**Task prompt**
Will you extract the entries word for word? Images should not appear in the copy.

**Data provided**
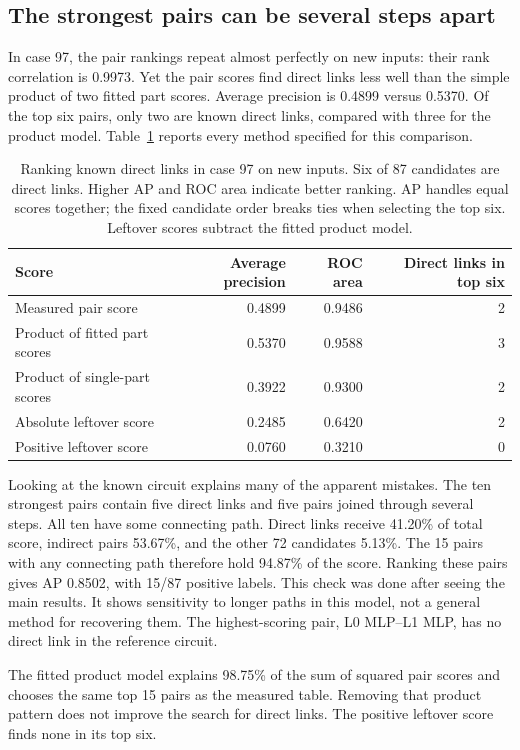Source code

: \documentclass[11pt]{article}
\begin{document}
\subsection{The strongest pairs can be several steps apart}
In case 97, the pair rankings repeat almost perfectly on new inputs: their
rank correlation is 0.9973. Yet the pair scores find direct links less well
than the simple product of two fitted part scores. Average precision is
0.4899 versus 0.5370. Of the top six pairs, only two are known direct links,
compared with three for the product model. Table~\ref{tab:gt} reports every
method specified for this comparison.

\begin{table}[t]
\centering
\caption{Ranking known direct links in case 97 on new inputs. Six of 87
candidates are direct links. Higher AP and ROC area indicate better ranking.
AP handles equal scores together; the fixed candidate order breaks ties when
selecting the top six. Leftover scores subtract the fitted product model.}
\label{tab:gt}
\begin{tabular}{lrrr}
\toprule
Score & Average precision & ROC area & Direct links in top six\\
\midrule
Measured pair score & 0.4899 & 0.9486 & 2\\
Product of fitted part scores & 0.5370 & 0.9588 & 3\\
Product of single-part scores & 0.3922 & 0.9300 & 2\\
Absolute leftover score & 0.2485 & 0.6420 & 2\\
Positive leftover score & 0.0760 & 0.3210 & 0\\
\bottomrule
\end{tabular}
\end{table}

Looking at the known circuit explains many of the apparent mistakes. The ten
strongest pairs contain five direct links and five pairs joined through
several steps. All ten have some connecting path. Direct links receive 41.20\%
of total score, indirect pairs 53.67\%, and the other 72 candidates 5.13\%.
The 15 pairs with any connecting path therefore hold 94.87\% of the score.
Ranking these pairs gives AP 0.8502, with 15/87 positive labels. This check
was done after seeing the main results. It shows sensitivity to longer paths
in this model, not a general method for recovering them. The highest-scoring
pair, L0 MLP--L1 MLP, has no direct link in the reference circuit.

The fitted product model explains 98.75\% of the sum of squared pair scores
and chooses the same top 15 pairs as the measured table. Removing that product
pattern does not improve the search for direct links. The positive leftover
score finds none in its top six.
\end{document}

**Output for this exercise**
Source code

: \documentclass[11pt]{article}
\begin{document}
\subsection{The strongest pairs can be several steps apart}
In case 97, the pair rankings repeat almost perfectly on new inputs: their
rank correlation is 0.9973. Yet the pair scores find direct links less well
than the simple product of two fitted part scores. Average precision is
0.4899 versus 0.5370. Of the top six pairs, only two are known direct links,
compared with three for the product model. Table~\ref{tab:gt} reports every
method specified for this comparison.

\begin{table}[t]
\centering
\caption{Ranking known direct links in case 97 on new inputs. Six of 87
candidates are direct links. Higher AP and ROC area indicate better ranking.
AP handles equal scores together; the fixed candidate order breaks ties when
selecting the top six. Leftover scores subtract the fitted product model.}
\label{tab:gt}
\begin{tabular}{lrrr}
\toprule
Score & Average precision & ROC area & Direct links in top six\\
\midrule
Measured pair score & 0.4899 & 0.9486 & 2\\
Product of fitted part scores & 0.5370 & 0.9588 & 3\\
Product of single-part scores & 0.3922 & 0.9300 & 2\\
Absolute leftover score & 0.2485 & 0.6420 & 2\\
Positive leftover score & 0.0760 & 0.3210 & 0\\
\bottomrule
\end{tabular}
\end{table}

Looking at the known circuit explains many of the apparent mistakes. The ten
strongest pairs contain five direct links and five pairs joined through
several steps. All ten have some connecting path. Direct links receive 41.20\%
of total score, indirect pairs 53.67\%, and the other 72 candidates 5.13\%.
The 15 pairs with any connecting path therefore hold 94.87\% of the score.
Ranking these pairs gives AP 0.8502, with 15/87 positive labels. This check
was done after seeing the main results. It shows sensitivity to longer paths
in this model, not a general method for recovering them. The highest-scoring
pair, L0 MLP--L1 MLP, has no direct link in the reference circuit.

The fitted product model explains 98.75\% of the sum of squared pair scores
and chooses the same top 15 pairs as the measured table. Removing that product
pattern does not improve the search for direct links. The positive leftover
score finds none in its top six.
\end{document}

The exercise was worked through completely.